South Carolina: 2013 | 2012 | 2011 



  • Sex Offender Laws and Registries — South Carolina Prohibits Testimony from Lay Persons in Sex Offense Case: The South Carolina Supreme Court struck down the admission of testimony from two lay witnesses in a case involving a youth convicted of sex offenses. The lay witnesses had been allowed to testify as to whether the youth, upon release from the Department of Juvenile Justice, was dangerous and likely to reoffend, and should therefore be placed in a long-term secure facility for sexually violent predators. The court held that admission of such testimony from lay persons was prejudicial.

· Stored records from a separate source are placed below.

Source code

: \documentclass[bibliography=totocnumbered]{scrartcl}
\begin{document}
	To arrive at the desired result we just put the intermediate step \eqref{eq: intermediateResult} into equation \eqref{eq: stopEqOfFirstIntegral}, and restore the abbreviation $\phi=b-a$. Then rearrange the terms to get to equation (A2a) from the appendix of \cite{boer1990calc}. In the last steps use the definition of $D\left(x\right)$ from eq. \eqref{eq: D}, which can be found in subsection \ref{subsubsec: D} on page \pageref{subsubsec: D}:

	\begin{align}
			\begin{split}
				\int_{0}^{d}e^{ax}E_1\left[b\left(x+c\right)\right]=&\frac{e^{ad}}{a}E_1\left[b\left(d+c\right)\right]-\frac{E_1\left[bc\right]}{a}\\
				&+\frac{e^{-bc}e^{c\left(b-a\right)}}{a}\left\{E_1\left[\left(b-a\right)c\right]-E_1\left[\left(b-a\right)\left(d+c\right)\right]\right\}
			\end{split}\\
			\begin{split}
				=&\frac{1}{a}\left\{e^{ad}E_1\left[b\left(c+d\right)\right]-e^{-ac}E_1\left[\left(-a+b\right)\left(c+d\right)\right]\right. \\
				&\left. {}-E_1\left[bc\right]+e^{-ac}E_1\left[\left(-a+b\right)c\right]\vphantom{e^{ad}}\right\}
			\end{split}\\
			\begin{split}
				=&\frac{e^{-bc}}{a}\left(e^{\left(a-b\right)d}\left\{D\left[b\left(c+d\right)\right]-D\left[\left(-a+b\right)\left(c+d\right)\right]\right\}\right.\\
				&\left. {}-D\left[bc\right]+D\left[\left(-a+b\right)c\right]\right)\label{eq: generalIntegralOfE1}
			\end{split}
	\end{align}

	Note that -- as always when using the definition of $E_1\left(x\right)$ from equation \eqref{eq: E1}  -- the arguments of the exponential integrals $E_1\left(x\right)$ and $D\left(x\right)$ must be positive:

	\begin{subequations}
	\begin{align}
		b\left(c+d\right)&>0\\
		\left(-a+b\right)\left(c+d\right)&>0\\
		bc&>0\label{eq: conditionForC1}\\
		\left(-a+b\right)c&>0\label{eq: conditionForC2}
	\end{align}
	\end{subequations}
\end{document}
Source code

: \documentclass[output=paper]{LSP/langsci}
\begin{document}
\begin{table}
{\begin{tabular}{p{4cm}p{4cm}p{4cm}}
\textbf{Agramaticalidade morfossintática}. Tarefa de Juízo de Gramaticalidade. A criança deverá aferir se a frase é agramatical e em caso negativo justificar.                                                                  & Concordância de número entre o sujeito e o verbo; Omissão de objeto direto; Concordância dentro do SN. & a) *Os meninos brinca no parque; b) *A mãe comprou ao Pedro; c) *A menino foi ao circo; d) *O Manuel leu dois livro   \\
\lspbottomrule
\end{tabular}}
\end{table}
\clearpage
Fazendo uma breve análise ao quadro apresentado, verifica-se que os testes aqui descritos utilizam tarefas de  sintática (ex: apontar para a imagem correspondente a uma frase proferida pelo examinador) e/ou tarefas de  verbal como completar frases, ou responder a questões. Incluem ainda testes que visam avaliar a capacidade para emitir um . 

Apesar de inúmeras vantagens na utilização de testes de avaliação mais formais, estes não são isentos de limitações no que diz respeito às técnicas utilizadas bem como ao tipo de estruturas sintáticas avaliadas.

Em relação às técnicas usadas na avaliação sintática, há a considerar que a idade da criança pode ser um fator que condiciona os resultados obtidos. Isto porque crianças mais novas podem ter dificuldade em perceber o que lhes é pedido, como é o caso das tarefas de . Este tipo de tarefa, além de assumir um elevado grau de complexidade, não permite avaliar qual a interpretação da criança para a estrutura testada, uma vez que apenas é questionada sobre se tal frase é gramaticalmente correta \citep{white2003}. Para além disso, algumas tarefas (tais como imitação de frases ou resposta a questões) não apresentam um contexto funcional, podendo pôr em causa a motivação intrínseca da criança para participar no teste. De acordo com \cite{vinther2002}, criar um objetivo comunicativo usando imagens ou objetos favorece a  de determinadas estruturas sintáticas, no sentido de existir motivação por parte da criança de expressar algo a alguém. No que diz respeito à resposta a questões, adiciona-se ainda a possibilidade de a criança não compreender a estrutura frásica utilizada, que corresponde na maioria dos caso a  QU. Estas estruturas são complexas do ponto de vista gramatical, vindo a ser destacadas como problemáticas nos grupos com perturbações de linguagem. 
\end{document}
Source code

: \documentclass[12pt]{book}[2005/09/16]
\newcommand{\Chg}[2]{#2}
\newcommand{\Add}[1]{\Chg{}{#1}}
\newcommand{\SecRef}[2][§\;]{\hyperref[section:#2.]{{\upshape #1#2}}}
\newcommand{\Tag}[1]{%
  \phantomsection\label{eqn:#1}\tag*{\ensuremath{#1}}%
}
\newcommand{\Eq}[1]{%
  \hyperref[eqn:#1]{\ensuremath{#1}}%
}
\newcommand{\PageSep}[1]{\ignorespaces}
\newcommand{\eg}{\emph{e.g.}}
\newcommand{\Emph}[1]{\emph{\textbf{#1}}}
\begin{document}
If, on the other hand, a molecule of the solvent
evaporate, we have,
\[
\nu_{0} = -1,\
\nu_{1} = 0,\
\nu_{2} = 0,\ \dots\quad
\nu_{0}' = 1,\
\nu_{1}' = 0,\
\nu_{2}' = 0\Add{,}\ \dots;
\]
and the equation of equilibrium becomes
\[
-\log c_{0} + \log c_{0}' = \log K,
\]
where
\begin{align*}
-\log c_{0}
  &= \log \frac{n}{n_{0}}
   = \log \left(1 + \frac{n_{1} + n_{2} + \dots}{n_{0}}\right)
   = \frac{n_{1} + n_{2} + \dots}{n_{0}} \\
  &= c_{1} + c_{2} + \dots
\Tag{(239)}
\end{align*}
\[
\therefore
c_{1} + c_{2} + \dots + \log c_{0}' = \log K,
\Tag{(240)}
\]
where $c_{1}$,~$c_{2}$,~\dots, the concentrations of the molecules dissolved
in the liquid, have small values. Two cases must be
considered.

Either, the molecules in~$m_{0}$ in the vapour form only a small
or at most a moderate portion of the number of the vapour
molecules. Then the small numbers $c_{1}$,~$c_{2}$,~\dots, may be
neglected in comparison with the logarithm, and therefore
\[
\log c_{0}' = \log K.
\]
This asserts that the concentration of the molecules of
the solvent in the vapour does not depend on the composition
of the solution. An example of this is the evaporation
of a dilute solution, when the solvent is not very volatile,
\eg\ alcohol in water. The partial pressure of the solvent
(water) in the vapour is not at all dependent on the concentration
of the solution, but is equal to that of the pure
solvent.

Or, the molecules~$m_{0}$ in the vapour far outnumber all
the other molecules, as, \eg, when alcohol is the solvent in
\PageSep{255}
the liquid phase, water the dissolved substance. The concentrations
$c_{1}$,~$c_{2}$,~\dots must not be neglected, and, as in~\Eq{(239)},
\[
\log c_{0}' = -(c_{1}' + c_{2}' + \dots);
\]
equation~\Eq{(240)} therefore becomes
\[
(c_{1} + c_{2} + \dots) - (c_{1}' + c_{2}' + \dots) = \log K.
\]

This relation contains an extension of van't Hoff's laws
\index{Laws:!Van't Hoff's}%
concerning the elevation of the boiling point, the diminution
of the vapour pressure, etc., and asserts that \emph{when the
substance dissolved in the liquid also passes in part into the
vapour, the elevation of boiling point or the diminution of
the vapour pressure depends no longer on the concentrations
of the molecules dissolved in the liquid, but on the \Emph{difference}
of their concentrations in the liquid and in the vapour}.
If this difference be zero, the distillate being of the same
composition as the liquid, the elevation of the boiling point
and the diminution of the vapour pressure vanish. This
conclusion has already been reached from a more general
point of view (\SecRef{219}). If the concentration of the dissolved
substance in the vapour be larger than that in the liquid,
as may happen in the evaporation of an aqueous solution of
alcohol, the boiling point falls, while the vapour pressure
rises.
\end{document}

In matter of Thomas S., 402 S.C. 373, 741 S.E.2d 27 (2013).
  • Sex Offender Laws and Registries — Court Rules Electronic Monitoring of Youth Convicted of Sex Offense Must Be Reviewable: A youth in South Carolina challenged the imposition of lifetime electronic monitoring after he pled guilty to a sex offense, arguing that the monitoring constituted cruel and unusual punishment because his young age would make lifetime monitoring especially severe. The South Carolina Supreme Court rejected his argument and held that such monitoring is not punishment, and therefore does not violate the state or federal constitutions. However, the court did mandate periodic judicial review to determine the necessity of continued monitoring, allowing the youth to petition for review ten years after the monitoring commenced. In the Interest of Justin B. 405 S.C. 391, 747 S.E.2d 774 (2013).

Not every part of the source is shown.